A nurse, off camera. “And what are we naming her, Mama?”

Skye held her back and looked right into the camera, right at me, for a long second before she answered.

“Cadence Noelle... Simmons.”

She hadn’t just kept a record. She’d been keeping me.

Kareem’s voice came back to me, loud as the day he said it in that front seat. ‘She did it scared, not cold. Don’t let the fear she had cost you the family you got waiting on you now.’

That was it.
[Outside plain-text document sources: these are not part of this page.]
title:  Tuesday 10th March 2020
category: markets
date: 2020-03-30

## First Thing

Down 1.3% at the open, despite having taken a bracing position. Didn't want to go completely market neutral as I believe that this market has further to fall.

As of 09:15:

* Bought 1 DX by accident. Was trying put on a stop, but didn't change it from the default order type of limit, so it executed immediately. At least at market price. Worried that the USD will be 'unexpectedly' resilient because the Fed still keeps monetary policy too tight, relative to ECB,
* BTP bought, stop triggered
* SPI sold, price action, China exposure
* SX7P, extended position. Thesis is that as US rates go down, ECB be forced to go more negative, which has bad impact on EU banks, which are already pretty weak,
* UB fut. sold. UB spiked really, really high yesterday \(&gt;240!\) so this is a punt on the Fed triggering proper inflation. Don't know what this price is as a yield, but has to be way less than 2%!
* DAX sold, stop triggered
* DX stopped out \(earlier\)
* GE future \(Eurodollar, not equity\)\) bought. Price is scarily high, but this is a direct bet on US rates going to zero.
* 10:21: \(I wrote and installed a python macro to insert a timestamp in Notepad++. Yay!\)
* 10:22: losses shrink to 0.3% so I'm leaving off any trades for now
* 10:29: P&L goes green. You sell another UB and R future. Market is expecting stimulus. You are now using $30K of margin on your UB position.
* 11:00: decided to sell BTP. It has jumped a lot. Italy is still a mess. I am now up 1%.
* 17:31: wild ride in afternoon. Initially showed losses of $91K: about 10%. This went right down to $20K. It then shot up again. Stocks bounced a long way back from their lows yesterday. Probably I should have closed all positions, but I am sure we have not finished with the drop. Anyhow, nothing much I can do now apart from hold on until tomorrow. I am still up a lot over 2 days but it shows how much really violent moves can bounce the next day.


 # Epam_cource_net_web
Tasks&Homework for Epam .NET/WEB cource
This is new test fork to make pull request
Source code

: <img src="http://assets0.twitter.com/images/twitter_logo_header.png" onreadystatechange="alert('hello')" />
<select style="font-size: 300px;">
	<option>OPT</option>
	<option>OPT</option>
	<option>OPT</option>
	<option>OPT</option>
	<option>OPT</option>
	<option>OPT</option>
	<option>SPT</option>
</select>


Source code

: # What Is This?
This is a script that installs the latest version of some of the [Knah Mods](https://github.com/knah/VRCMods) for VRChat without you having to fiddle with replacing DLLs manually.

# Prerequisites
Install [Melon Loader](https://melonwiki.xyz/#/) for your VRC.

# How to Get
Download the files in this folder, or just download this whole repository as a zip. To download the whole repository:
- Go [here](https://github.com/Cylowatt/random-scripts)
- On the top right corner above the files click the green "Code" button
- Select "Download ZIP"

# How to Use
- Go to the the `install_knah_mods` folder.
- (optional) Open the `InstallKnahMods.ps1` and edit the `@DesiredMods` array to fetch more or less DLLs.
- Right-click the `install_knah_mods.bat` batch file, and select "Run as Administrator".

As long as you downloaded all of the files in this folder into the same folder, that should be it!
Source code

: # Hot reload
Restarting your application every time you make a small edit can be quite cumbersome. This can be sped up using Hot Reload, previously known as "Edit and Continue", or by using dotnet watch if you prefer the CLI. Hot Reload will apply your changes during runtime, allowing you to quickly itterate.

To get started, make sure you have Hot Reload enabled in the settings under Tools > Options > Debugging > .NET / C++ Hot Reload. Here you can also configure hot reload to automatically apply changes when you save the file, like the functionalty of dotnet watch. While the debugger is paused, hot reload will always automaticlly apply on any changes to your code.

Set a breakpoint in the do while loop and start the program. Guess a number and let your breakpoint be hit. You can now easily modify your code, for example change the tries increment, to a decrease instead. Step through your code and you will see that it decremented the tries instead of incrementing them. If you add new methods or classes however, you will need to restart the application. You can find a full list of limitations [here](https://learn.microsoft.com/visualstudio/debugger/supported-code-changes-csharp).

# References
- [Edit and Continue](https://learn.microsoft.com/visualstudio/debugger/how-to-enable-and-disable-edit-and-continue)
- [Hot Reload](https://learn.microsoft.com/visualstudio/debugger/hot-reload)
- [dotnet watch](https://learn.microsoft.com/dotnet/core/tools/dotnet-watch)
That was the whole thing right there.

I’d spent the last few weeks with one foot in and one foot out, acting like I still had a decision to make.

Truth was, I’d been holding back to punish her a little, or because that's what my father would’ve done, and some old, tired part of me still thought that made a man strong instead of just scared.

There wasn’t a decision to make. Not really.

I’d spent so much time trying to separate the hurt from the love that I forgot they’d always belonged to the same story.

I wanted my wife.

I wanted my daughter.

I wanted the life we’d almost had.

Cadence yawned, gave up on the Legos, and rested her head on my arm.

“You can watch the rest,” she mumbled, already drifting off. “Mommy won’t care.”

She got quiet for a second.

“Love you, Daddy.”

Before I could answer, she was asleep.

I kissed the top of her head and hit play.

I wasn’t going anywhere.

I wasn’t burning my life down to get back at my father, and I wasn’t leaving these two. Whatever it took, I was keeping them.